A barbearia mais antiga do Porto chama-se Oficina do Cabelo e está de cara lavada

A antiga Barbearia Tinoco, na Rua de Sá da Bandeira, reabriu com o nome de Oficina do Cabelo. A nova gerência quer a decoração reposta, como em 1929

Todos os dias há turistas que entram aqui para tirar fotografias. A decoração da antiga Barbearia Tinoco, até há pouco tempo designada por Cabeleireiro Sousa, é um reconhecido património do Porto. O destaque vai para os lavatórios em mármore, o chão revestido com mosaicos em leque, as cadeiras em ferro e os enormes espelhos, num conjunto com clara inspiração Art Déco.
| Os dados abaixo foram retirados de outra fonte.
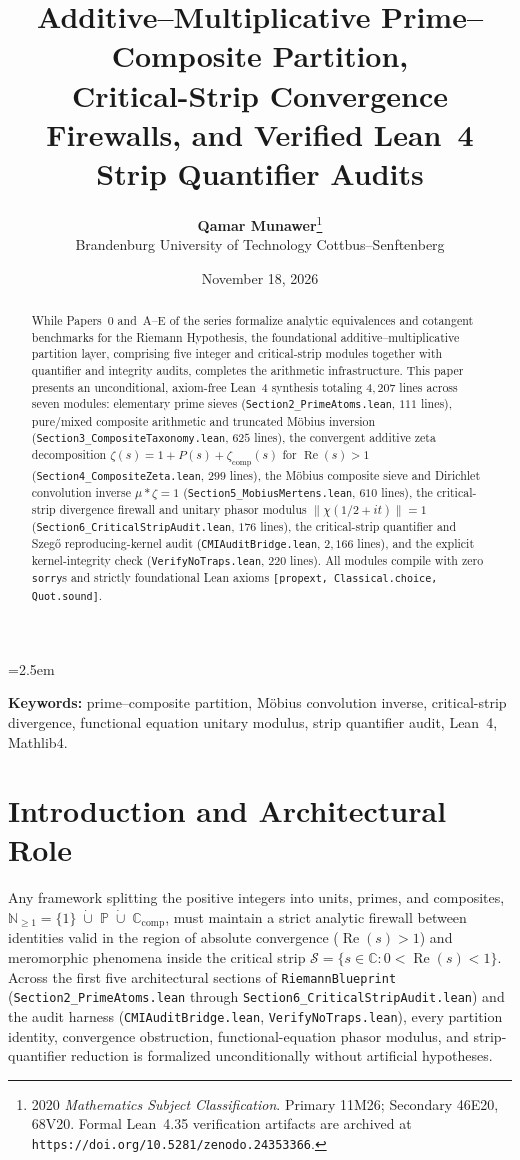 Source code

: \documentclass[11pt,a4paper]{article}
\title{\textbf{Additive--Multiplicative Prime--Composite Partition,\\
Critical-Strip Convergence Firewalls, and Verified Lean~4\\
Strip Quantifier Audits}}
\author{\textbf{Qamar Munawer}\thanks{2020 \emph{Mathematics Subject Classification}. Primary 11M26; Secondary 46E20, 68V20. Formal Lean~4.35 verification artifacts are archived at \texttt{https://doi.org/10.5281/zenodo.24353366}.}\\[0.3em]
\small Brandenburg University of Technology Cottbus--Senftenberg}
\date{November 18, 2026}
\theoremstyle{definition}
\newcommand{\Pset}{\mathbb{P}}
\newcommand{\Ccomp}{\mathbb{C}_{\mathrm{comp}}}
\newcommand{\Nset}{\mathbb{N}}
\newcommand{\Cfield}{\mathbb{C}}
\begin{document}
\linespread{1.15}\selectfont
\emergencystretch=2.5em

\maketitle

\begin{abstract}
While Papers~0 and~A--E of the series formalize analytic equivalences and cotangent benchmarks for the Riemann Hypothesis, the foundational additive--multiplicative partition layer, comprising five integer and critical-strip modules together with quantifier and integrity audits, completes the arithmetic infrastructure. This paper presents an unconditional, axiom-free Lean~4 synthesis totaling $4{,}207$ lines across seven modules: elementary prime sieves (\texttt{Section2\_\allowbreak PrimeAtoms.lean}, $111$ lines), pure/mixed composite arithmetic and truncated M\"obius inversion (\texttt{Section3\_\allowbreak CompositeTaxonomy.lean}, $625$ lines), the convergent additive zeta decomposition $\zeta(s) = 1 + P(s) + \zeta_{\mathrm{comp}}(s)$ for $\operatorname{Re}(s) > 1$ (\texttt{Section4\_\allowbreak CompositeZeta.lean}, $299$ lines), the M\"obius composite sieve and Dirichlet convolution inverse $\mu * \zeta = 1$ (\texttt{Section5\_\allowbreak MobiusMertens.lean}, $610$ lines), the critical-strip divergence firewall and unitary phasor modulus $\|\chi(1/2 + it)\| = 1$ (\texttt{Section6\_\allowbreak CriticalStripAudit.lean}, $176$ lines), the critical-strip quantifier and Szeg\H{o} reproducing-kernel audit (\texttt{CMIAuditBridge.lean}, $2{,}166$ lines), and the explicit kernel-integrity check (\texttt{VerifyNoTraps.lean}, $220$ lines). All modules compile with zero \texttt{sorry}s and strictly foundational Lean axioms \texttt{[propext, Classical.choice, Quot.sound]}.
\end{abstract}

\noindent\textbf{Keywords:} prime--composite partition, M\"obius convolution inverse, critical-strip divergence, functional equation unitary modulus, strip quantifier audit, Lean~4, Mathlib4.

\section{Introduction and Architectural Role}

Any framework splitting the positive integers into units, primes, and composites, $\Nset_{\ge 1} = \{1\} \;\dot{\cup}\; \Pset \;\dot{\cup}\; \Ccomp$, must maintain a strict analytic firewall between identities valid in the region of absolute convergence ($\operatorname{Re}(s) > 1$) and meromorphic phenomena inside the critical strip $\mathcal{S} = \{s \in \Cfield : 0 < \operatorname{Re}(s) < 1\}$. Across the first five architectural sections of \texttt{RiemannBlueprint} (\texttt{Section2\_\allowbreak PrimeAtoms.lean} through \texttt{Section6\_\allowbreak CriticalStripAudit.lean}) and the audit harness (\texttt{CMIAuditBridge.lean}, \texttt{VerifyNoTraps.lean}), every partition identity, convergence obstruction, functional-equation phasor modulus, and strip-quantifier reduction is formalized unconditionally without artificial hypotheses.
\end{document}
E há ainda o velho aquecedor de toalhas a vapor, que depois eram colocadas no rosto dos clientes.

Alguns portuenses mostraram preocupação quando o estabelecimento, no número 13 da Rua de Sá da Bandeira, fechou portas e, nas montras, se pôde ler a palavra "remodelação". É verdade que o espaço mudou de mãos em Janeiro e que o Cabeleireiro Sousa se chama agora Oficina do Cabelo, mas a vontade de quem o dirige é pôr tudo "como seria inicialmente", contou-nos João Vilas, o novo gerente. A porta de origem, de madeira, foi vendida "há uns 30 anos", e uma das preocupações é substituir a actual caixilharia em alumínio. A outra é a recuperação dos candelabros. Para já, foi feito um simples lavar de cara, com algumas pinturas.

A Barbearia Tinoco é uma obra de 1929, dos arquitectos Manuel Marques e José Penêda. Na sobreloja, funcionava um calista, com a respectiva sala de espera, no tempo em que os clientes abundavam. João Vilas fala numa "herança" que quer manter e diz que tomou conta do espaço devido a uma "oportunidade". É que o interesse dos senhorios, reconhece, já não é muito. De qualquer forma, acredita que é possível manter os velhos clientes e ganhar alguns novos, por entre "lojistas, padres ou turistas". Os frequentadores habituais são aqueles que estão habituados às mãos de Helena e de Emília (há 19 e 27 anos, respectivamente, ao serviço da casa): "Foram as primeiras mulheres barbeiras do Porto", garante João Vilas. A Oficina do Cabelo continua a funcionar, como anteriormente, no regime de cabeleireiro unissexo, das 9h30 às 19h30, encerrando aos domingos. Um corte para homem custa dez euros, enquanto as mulheres pagam 12 euros. Quem lá trabalha espera que haja mais gente a entrar pela porta, e que não queira apenas tirar fotografias.

Em Fevereiro, o arquitecto Luís Aguiar Branco lançou o livro Lojas do Porto (Edições Afrontamento), uma espécie de compêndio do melhor que a cidade tem para oferecer. A antiga Barbearia Tinoco foi um dos estabelecimentos que mais o encantaram neste extenso estudo: "Está seguramente entre as 15 melhores obras do Porto em termos arquitectónicos e estéticos. Quem lhe dá mais valor são os estrangeiros, que percebem que aquilo tanto podia estar em Nova Iorque como em Paris", declarou ao PÚBLICO. No entanto, foram sendo feitas algumas alterações empobrecedoras: "A fachada infelizmente alterada era definida pela marcação da entrada em mármore, libertando as caixilharias num jogo geométrico pontuado de efeitos déco e destacando o nome no centro vítreo".

O talento dos dois arquitectos envolvidos foi complementar. "Manuel Marques era exímio na pequena escala, em tirar partido do mármore e da caixilharia. O José Penêda era mais "bruto", no melhor sentido", aponta. A obra surgiu no início de carreira do duo: "Eles tinham ideias novas, queriam fazer o moderno." O edifício da barbearia terá sido construído por volta de 1917, na sequência do alargamento da Sá da Bandeira. Não se trata de uma obra muito vistosa, mas Luís Aguiar Branco não se surpreenderia se ela tivesse tido a mão de José Marques da Silva. "Cheguei a encontrar uma assinatura dele, mas não posso garantir que o prédio é dele", esclarece.